Principle: the electrical-breaker metaphor. A three-state machine: Closed (let traffic through, track failure rate) → failure rate exceeds threshold → Open (reject directly, send nothing, go straight to fallback) → cool down → Half-Open (admit a few probe requests) → success returns to Closed, failure goes back to Open. It turns "wait out the full timeout before failing" (wasting seconds each time while still piling pressure on a dying downstream) into fail fast, and by cutting the sustained barrage it gives the downstream a chance to recover.
# Circuit breaker state machine (pseudo-code)
def call(dep, req):
if state == OPEN:
if now() - opened_at > cooldown: # cooldown elapsed
state = HALF_OPEN # admit one probe
else:
return fallback(req) # fail fast, don't hit dep
try:
resp = dep.invoke(req, timeout=200ms)
on_success() # half-open success -> CLOSED
return resp
except (Timeout, ServerError):
on_failure() # window error rate over threshold -> OPEN
return fallback(req)
HystrixCommand per remote dependency, trips when error rate crosses a threshold (How it Works).One-line trade-off: trade "extra load from retries" for "absorbing transient blips" — but get it wrong and you pour gasoline on the fire.

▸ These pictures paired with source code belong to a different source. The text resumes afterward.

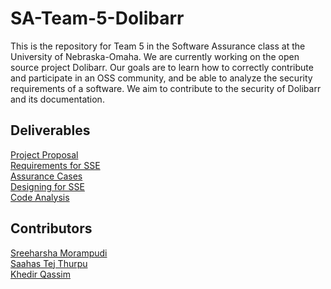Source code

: # SA-Team-5-Dolibarr

This is the repository for Team 5 in the Software Assurance class at the University of Nebraska-Omaha. We are currently working on the open source project Dolibarr. Our goals are to learn how to correctly contribute and participate in an OSS community, and be able to analyze the security requirements of a software. We aim to contribute to the security of Dolibarr and its documentation.

## Deliverables
[Project Proposal](https://github.com/SreeharshaMorampudi/SA-Team-5-Dolibarr/blob/main/Project%20Proposal/Project%20Proposal.md)  
[Requirements for SSE]()  
[Assurance Cases]()  
[Designing for SSE]()  
[Code Analysis]()  

## Contributors
[Sreeharsha Morampudi]()  
[Saahas Tej Thurpu]()  
[Khedir Qassim]()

Principle: transient faults (network blips, leader election, occasional timeouts) usually heal with one retry. But naive immediate retry is an amplifier: downstream overloads → many requests fail → all clients retry at once → downstream gets hit with double the traffic and dies for good. That's a retry storm. Two antidotes: ① exponential backoff, doubling the wait after each failure (100ms→200ms→400ms) to give the downstream room to recover; ② jitter, adding randomness so retry times spread out — otherwise clients "align" into a synchronized pulse and slam the downstream periodically.
# Full-jitter exponential backoff (AWS recommended)
def retry(req, max_attempts=3):
base, cap = 0.1, 2.0 # 100ms base, 2s cap
for attempt in range(max_attempts):
try:
return call(req) # only retry idempotent + retryable errors
except Retryable:
if attempt == max_attempts - 1: raise
if not retry_budget.try_acquire(): raise # global retry budget
backoff = min(cap, base * 2 ** attempt)
sleep(random.uniform(0, backoff)) # full jitter
One-line trade-off: trade "lower overall resource utilization" for "a single dependency's failure can't exhaust global resources".
Principle: from shipbuilding — a hull split into watertight compartments, so a breach in one doesn't sink the ship. Mapped to systems: don't let all downstream calls share one thread/connection pool. Give each dependency its own quota (e.g. coupons gets at most 20 threads). Then if coupons slows down, it can only fill its own 20, while critical inventory and payment calls still have threads — the failure is sealed in its compartment. This is the real cure for the avalanche scenario at the top.
# Semaphore bulkhead: cap per-dependency concurrency (pseudo-code)
sem = {dep: Semaphore(limit[dep]) for dep in deps} # per-dep quota
def call(dep, req):
if not sem[dep].try_acquire(): # full -> reject immediately, no queue
return fallback(req) # compartment full -> doesn't spill to others
try:
return dep.invoke(req, timeout=200ms)
finally:
sem[dep].release()
One-line trade-off: trade "feature completeness / result precision" for "keeping the critical path alive".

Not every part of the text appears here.